How A Plan To Make Food Stamp Recipients Healthier Could Backfire

Small stores might not be able to comply with new inventory requirements.
Agriculture Secretary Tom Vilsack speaking at a food conference in 2015. (Photo by Neilson Barnard/Getty Images for the New York Times)
Agriculture Secretary Tom Vilsack speaking at a food conference in 2015. (Photo by Neilson Barnard/Getty Images for the New York Times)
Neilson Barnard via Getty Images

WASHINGTON -- A plan to make convenience stores that accept food stamps stock healthier items could end up forcing thousands of stores out of the program, according to a broad coalition of lawmakers and advocates opposed to the regulation.

The Obama administration's proposal is part of a long-simmering debate over the eating habits of people who receive food stamps, which can be used to purchase any food item in a typical supermarket except alcohol and hot meals. Instead of restricting what poor people can buy with their benefits, however, the new proposal wants to give them healthier options.

In a letter to U.S. Agriculture Secretary Tom Vilsack this week, more than 160 Republicans and Democrats -- from both urban and rural areas -- said the new proposal would overly burden smaller stores that accept Supplemental Nutrition Assistance Program benefits.

"This proposal contains several provisions that restrict the ability of small format retailers to participate in SNAP and in turn jeopardize access to food for the more than 45 million low income beneficiaries, including more than 20 million children," the letter said.

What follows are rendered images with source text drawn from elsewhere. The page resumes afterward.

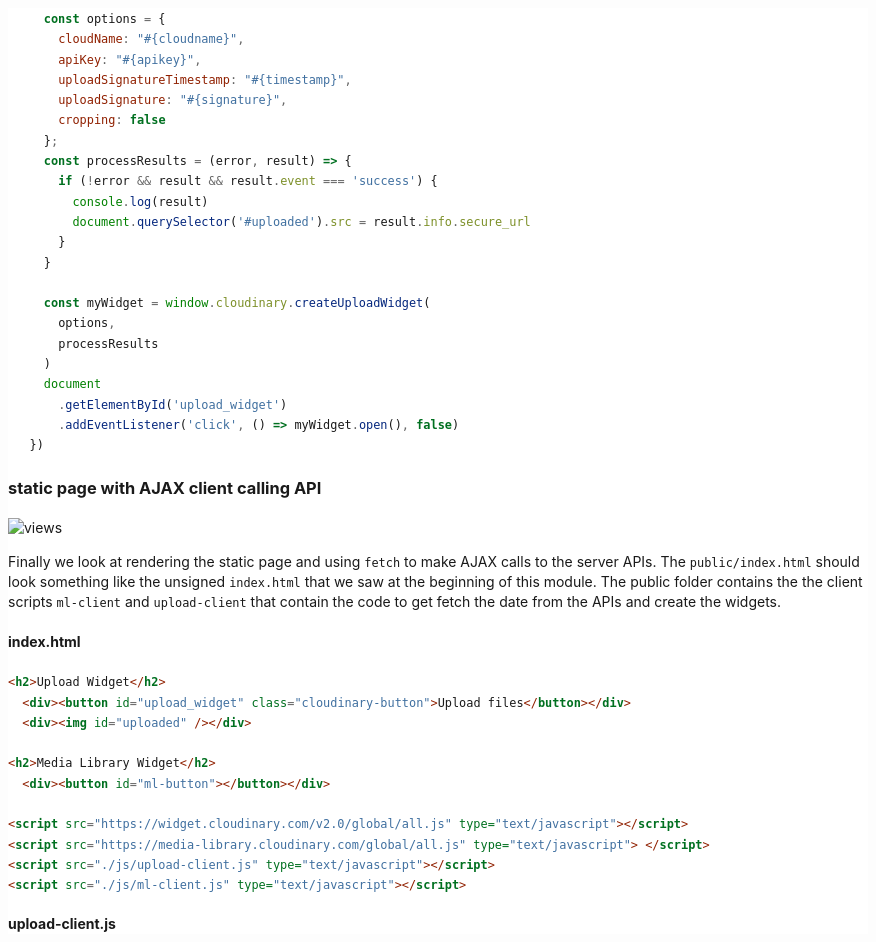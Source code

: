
  ```javascript
      const options = {
        cloudName: "#{cloudname}",
        apiKey: "#{apikey}",
        uploadSignatureTimestamp: "#{timestamp}",
        uploadSignature: "#{signature}",
        cropping: false
      };
      const processResults = (error, result) => {
        if (!error && result && result.event === 'success') {
          console.log(result)
          document.querySelector('#uploaded').src = result.info.secure_url
        }
      }

      const myWidget = window.cloudinary.createUploadWidget(
        options,
        processResults
      )
      document
        .getElementById('upload_widget')
        .addEventListener('click', () => myWidget.open(), false)
    })

 ```


 ### static page with AJAX client calling API

 ![views](https://res.cloudinary.com/cloudinary-training/image/upload/h_400/book/signing-code-public.png)

Finally we look at rendering the static page and using `fetch` to make AJAX calls to the server APIs.  The `public/index.html` should look something like the unsigned `index.html` that we saw at the beginning of this module.  The public folder contains the the client scripts `ml-client` and `upload-client` that contain the code to get fetch the date from the APIs and create the widgets.  


#### index.html

```html
<h2>Upload Widget</h2>
  <div><button id="upload_widget" class="cloudinary-button">Upload files</button></div>
  <div><img id="uploaded" /></div>

<h2>Media Library Widget</h2>
  <div><button id="ml-button"></button></div>

<script src="https://widget.cloudinary.com/v2.0/global/all.js" type="text/javascript"></script>
<script src="https://media-library.cloudinary.com/global/all.js" type="text/javascript"> </script>
<script src="./js/upload-client.js" type="text/javascript"></script>
<script src="./js/ml-client.js" type="text/javascript"></script>
```

#### upload-client.js
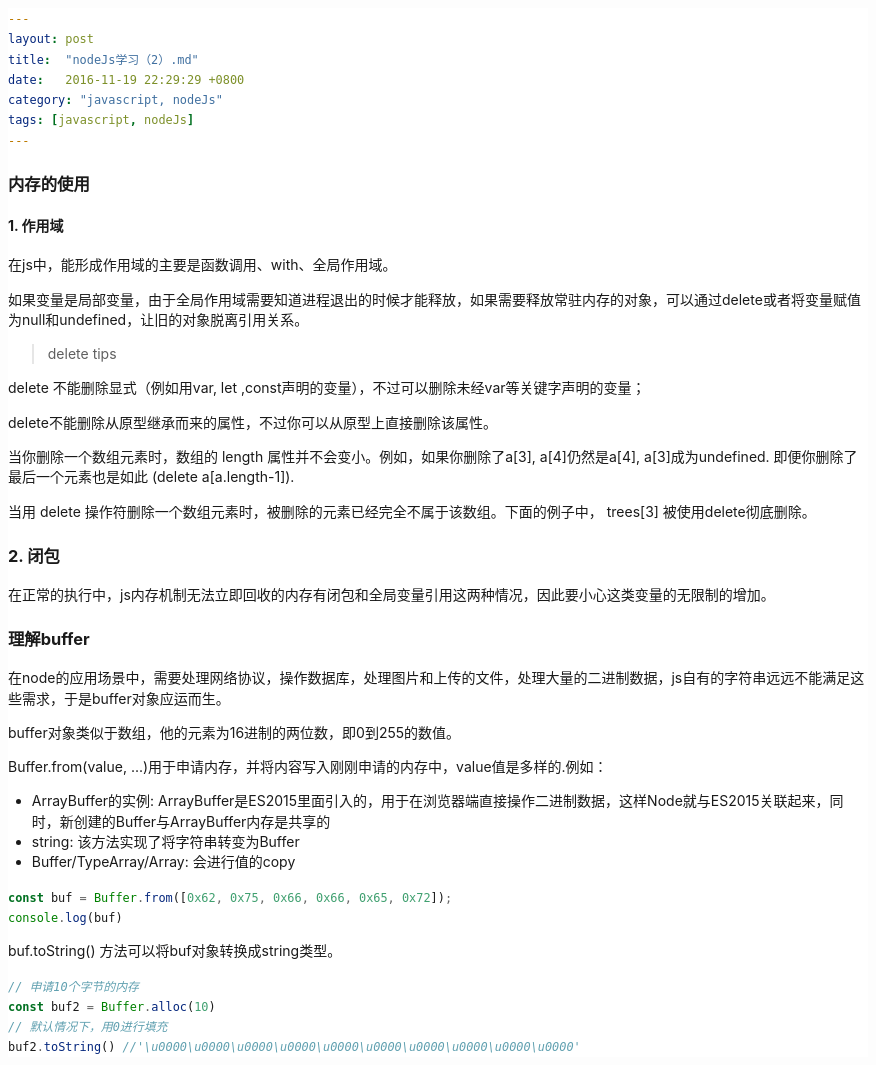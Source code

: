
 ```yaml
---
layout: post
title:  "nodeJs学习（2）.md"
date:   2016-11-19 22:29:29 +0800
category: "javascript, nodeJs"
tags: [javascript, nodeJs]
---
```



### 内存的使用


#### 1. 作用域
在js中，能形成作用域的主要是函数调用、with、全局作用域。

如果变量是局部变量，由于全局作用域需要知道进程退出的时候才能释放，如果需要释放常驻内存的对象，可以通过delete或者将变量赋值为null和undefined，让旧的对象脱离引用关系。


> delete tips

delete 不能删除显式（例如用var, let ,const声明的变量），不过可以删除未经var等关键字声明的变量；

delete不能删除从原型继承而来的属性，不过你可以从原型上直接删除该属性。

当你删除一个数组元素时，数组的 length 属性并不会变小。例如，如果你删除了a[3], a[4]仍然是a[4], a[3]成为undefined. 即便你删除了最后一个元素也是如此 (delete a[a.length-1]).

当用 delete 操作符删除一个数组元素时，被删除的元素已经完全不属于该数组。下面的例子中， trees[3] 被使用delete彻底删除。

### 2. 闭包

在正常的执行中，js内存机制无法立即回收的内存有闭包和全局变量引用这两种情况，因此要小心这类变量的无限制的增加。


### 理解buffer

在node的应用场景中，需要处理网络协议，操作数据库，处理图片和上传的文件，处理大量的二进制数据，js自有的字符串远远不能满足这些需求，于是buffer对象应运而生。

buffer对象类似于数组，他的元素为16进制的两位数，即0到255的数值。

Buffer.from(value, ...)用于申请内存，并将内容写入刚刚申请的内存中，value值是多样的.例如：

- ArrayBuffer的实例: ArrayBuffer是ES2015里面引入的，用于在浏览器端直接操作二进制数据，这样Node就与ES2015关联起来，同时，新创建的Buffer与ArrayBuffer内存是共享的
- string: 该方法实现了将字符串转变为Buffer
- Buffer/TypeArray/Array: 会进行值的copy

```js
const buf = Buffer.from([0x62, 0x75, 0x66, 0x66, 0x65, 0x72]);
console.log(buf)
```

buf.toString() 方法可以将buf对象转换成string类型。

```js
// 申请10个字节的内存
const buf2 = Buffer.alloc(10)
// 默认情况下，用0进行填充
buf2.toString() //'\u0000\u0000\u0000\u0000\u0000\u0000\u0000\u0000\u0000\u0000'
```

The lawmakers, led by Agriculture Committee Chairman Mike Conaway (R-Texas), essentially echoed the anti-hunger advocates and retail associations that have come out against the Agriculture Department's proposal. Members of the Congressional Black Caucus also criticized the plan in a letter to Vilsack earlier this month.

"Bodegas, convenience stores, drug stores and locally-owned corner stores are often the most accessible food providers for our constituents," the letter said.

A USDA spokeswoman said the agency will consider the feedback before making a final decision about the rule this year.

"It is disappointing to see some take a position against increasing healthier food options for our low-income Americans," the spokeswoman said Tuesday in an email. "This is an opportunity to help our most vulnerable."

Retail stores are already required to carry a certain number of staple foods in order to be eligible to accept SNAP benefits as payment -- at least three varieties of items in each of four categories: dairy, grains, meat and fresh produce. In February, the USDA announced that it wanted to require stores to carry at least seven varieties of items in each category.

Lawmakers passed legislation in 2014 directing the USDA to expand stores' staple food options, but they are upset with another part of the February announcement dealing with store eligibility.

Since SNAP benefits are supposed to buy food for home preparation and consumption rather than hot meals, the USDA also wanted to crack down on stores that sell SNAP recipients cold pizza, for instance, and then heat it up on-site for immediate consumption -- something the agency considers a loophole. The USDA said in its federal register notice that new rule, which has not yet received final approval, "would require that at least 85 percent of an entity's total food sales must be for items that are not cooked or heated on-site before or after purchase."

Lawmakers and interest groups for retailers and poor people take exception with the hot food proposal. Douglas Beech, an attorney with a Midwestern chain of convenience stores called Casey's General Stores, complained that the 85 percent requirement applied to all sales, not just SNAP sales.

"This exclusion applies even to separate companies doing business under the same roof, such as a Subway or other fast food franchise that has a point of sale in the same building as a convenience store," Beech said in his prepared testimony at an Agriculture Committee hearing last week.

The USDA estimates the proposed regulation would affect 200,000 stores nationwide, and that each would have to spend about $140 to expand its inventory. But Beech said it would simply push all 1,931 Casey stores out of SNAP.

Ellen Vollinger, a SNAP expert with the Washington advocacy group Food Research and Action Center, said she believed retailers' complaints about the proposal had merit. And so does Rep. Jim McGovern (D-Mass.), one of the most outspoken Democratic supporters of federal nutrition programs.

"For many poor Americans, convenience stores are frequently the only source of groceries in their community, and in some cases, the only stores in their area that accept SNAP benefits," McGovern said last week. "We would all love to have large supermarkets in every community, but that’s just not the reality."